The profit you never see leaving
Every trade looks free-ish — a tiny percentage here, a small spread there. But those slivers stack up, and for active beginners they quietly eat a huge share of returns. Understanding the full cost of a trade is what separates people who keep their gains from people who donate them.
There isn't one fee. There are several, and most beginners only ever notice the first one.
You don't pay one fee per trade. You pay a stack — and you pay it coming and going.
The full stack of costs
- Trading fee — a % the exchange takes on each trade. "Taker" (market order) usually costs more than "maker" (limit order).
- The spread — the small gap between the buy and sell price. An invisible cost you pay the instant you enter.
- Withdrawal & network fees — charged to move coins off the exchange or across the blockchain.
- Tax, in India — a flat 30% on crypto profits plus 1% TDS deducted on most sales. This is not optional, and it dwarfs the other fees.

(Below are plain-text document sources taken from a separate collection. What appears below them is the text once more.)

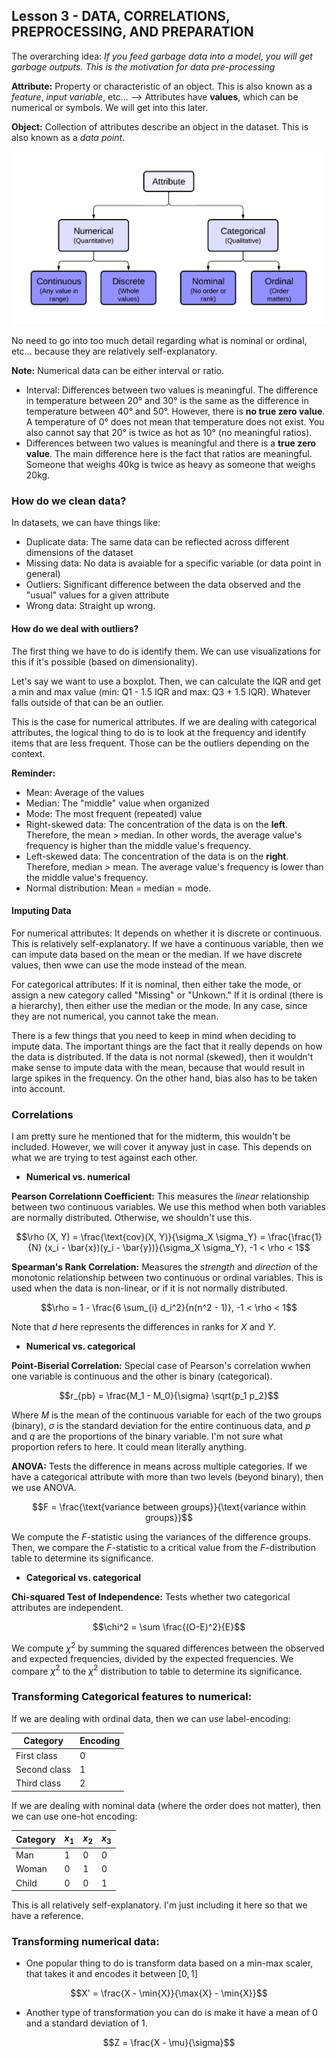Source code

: ## Lesson 3 - DATA, CORRELATIONS, PREPROCESSING, AND PREPARATION
The overarching idea: _If you feed garbage data into a model, you will get garbage outputs. This is the motivation for data pre-processing_

**Attribute:** Property or characteristic of an object. This is also known as a _feature_, _input variable_, etc... --> Attributes have **values**, which can be numerical or symbols. We will get into this later.


**Object:** Collection of attributes describe an object in the dataset. This is also known as a _data point_.

![Attribute Types](https://github.com/DaraVaram/MLR503-Final/blob/main/Figures/Data%20Attributes.png)

No need to go into too much detail regarding what is nominal or ordinal, etc... because they are relatively self-explanatory.

**Note:** Numerical data can be either interval or ratio. 
- Interval: Differences between two values is meaningful. The difference in temperature between 20° and 30° is the same as the difference in temperature between 40° and 50°. However, there is **no true zero value**. A temperature of 0° does not mean that temperature does not exist. You also cannot say that 20° is twice as hot as 10° (no meaningful ratios).
- Differences between two values is meaningful and there is a **true zero value**. The main difference here is the fact that ratios are meaningful. Someone that weighs 40kg is twice as heavy as someone that weighs 20kg.

### How do we clean data?
In datasets, we can have things like: 
- Duplicate data: The same data can be reflected across different dimensions of the dataset
- Missing data: No data is avaiable for a specific variable (or data point in general)
- Outliers: Significant difference between the data observed and the "usual" values for a given attribute
- Wrong data: Straight up wrong.

#### How do we deal with outliers?
The first thing we have to do is identify them. We can use visualizations for this if it's possible (based on dimensionality). 

Let's say we want to use a boxplot. Then, we can calculate the IQR and get a min and max value (min: Q1 - 1.5 IQR and max: Q3 + 1.5 IQR). Whatever falls outside of that can be an outlier.

This is the case for numerical attributes. If we are dealing with categorical attributes, the logical thing to do is to look at the frequency and identify items that are less frequent. Those can be the outliers depending on the context. 

**Reminder:**
- Mean: Average of the values
- Median: The "middle" value when organized
- Mode: The most frequent (repeated) value
- Right-skewed data: The concentration of the data is on the **left**. Therefore, the mean > median. In other words, the average value's frequency is higher than the middle value's frequency.
- Left-skewed data: The concentration of the data is on the **right**. Therefore, median > mean. The average value's frequency is lower than the middle value's frequency.
- Normal distribution: Mean = median = mode.


#### Imputing Data
For numerical attributes: It depends on whether it is discrete or continuous. This is relatively self-explanatory. If we have a continuous variable, then we can impute data based on the mean or the median. If we have discrete values, then wwe can use the mode instead of the mean. 

For categorical attributes: If it is nominal, then either take the mode, or assign a new category called "Missing" or "Unkown." If it is ordinal (there is a hierarchy), then either use the median or the mode. In any case, since they are not numerical, you cannot take the mean. 

There is a few things that you need to keep in mind when deciding to impute data. The important things are the fact that it really depends on how the data is distributed. If the data is not normal (skewed), then it wouldn't make sense to impute data with the mean, because that would result in large spikes in the frequency. On the other hand, bias also has to be taken into account.

### Correlations
I am pretty sure he mentioned that for the midterm, this wouldn't be included. However, we will cover it anyway just in case. This depends on what we are trying to test against each other. 

- **Numerical vs. numerical**

**Pearson Correlationn Coefficient:** This measures the _linear_ relationship between two continuous variables. We use this method when both variables are normally distributed. Otherwise, we shouldn't use this.

$$\rho (X, Y) = \frac{\text{cov}(X, Y)}{\sigma_X \sigma_Y} = \frac{\frac{1}{N} (x_i - \bar{x})(y_i - \bar{y})}{\sigma_X \sigma_Y}, -1 < \rho < 1$$

**Spearman's Rank Correlation:** Measures the _strength_ and _direction_ of the monotonic relationship between two continuous or ordinal variables. This is used when the data is non-linear, or if it is not normally distributed. 

$$\rho = 1 - \frac{6 \sum_{i} d_i^2}{n(n^2 - 1)}, -1 < \rho < 1$$

Note that $d$ here represents the differences in ranks for $X$ and $Y$. 

- **Numerical vs. categorical**

**Point-Biserial Correlation:** Special case of Pearson's correlation wwhen one variable is continuous and the other is binary (categorical).

$$r_{pb} = \frac{M_1 - M_0}{\sigma} \sqrt{p_1 p_2}$$

Where $M$ is the mean of the continuous variable for each of the two groups (binary), $\sigma$ is the standard deviation for the entire continuous data, and $p$ and $q$ are the proportions of the binary variable. I'm not sure what proportion refers to here. It could mean literally anything. 

**ANOVA:** Tests the difference in means across multiple categories. If we have a categorical attribute with more than two levels (beyond binary), then we use ANOVA. 

$$F = \frac{\text{variance between groups}}{\text{variance within groups}}$$

We compute the $F$-statistic using the variances of the difference groups. Then, we compare the $F$-statistic to a critical value from the $F$-distribution table to determine its significance. 

- **Categorical vs. categorical**

**Chi-squared Test of Independence:** Tests whether two categorical attributes are independent. 

$$\chi^2 = \sum \frac{(O-E)^2}{E}$$

We compute $\chi^2$ by summing the squared differences between the observed and expected frequencies, divided by the expected frequencies. We compare $\chi^2$ to the $\chi^2$ distribution to table to determine its significance.

### Transforming Categorical features to numerical: 

If we are dealing with ordinal data, then we can use label-encoding: 

| Category | Encoding |
| ---- | ---- |
| First class | 0 |
| Second class | 1 |
| Third class | 2 |



If we are dealing with nominal data (where the order does not matter), then we can use one-hot encoding: 


| Category | $x_1$ | $x_2$ | $x_3$ |
| -------- | ----- | ----- | ----- |
| Man      |   1   |   0   |   0   |
| Woman    |   0   |   1   |   0   |
| Child    |   0   |   0   |   1   |



This is all relatively self-explanatory. I'm just including it here so that we have a reference.

### Transforming numerical data: 
- One popular thing to do is transform data based on a min-max scaler, that takes it and encodes it between $[0, 1]$

$$X' = \frac{X - \min{X}}{\max{X} - \min{X}}$$

- Another type of transformation you can do is make it have a mean of 0 and a standard deviation of 1.

$$Z = \frac{X - \mu}{\sigma}$$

Here's the trap: every trade you make triggers fees and a 1% TDS event. Trade in and out ten times a day and you can lose money even when your calls are right — the costs alone bleed you dry. This is precisely why over-trading destroys beginners. Fewer, better trades beat constant activity, in India especially.
A trade carries a stack of costs — exchange fee, spread, network fees, and India's 30% tax + 1% TDS — so frequent trading bleeds you even when you’re right; trade less, keep more.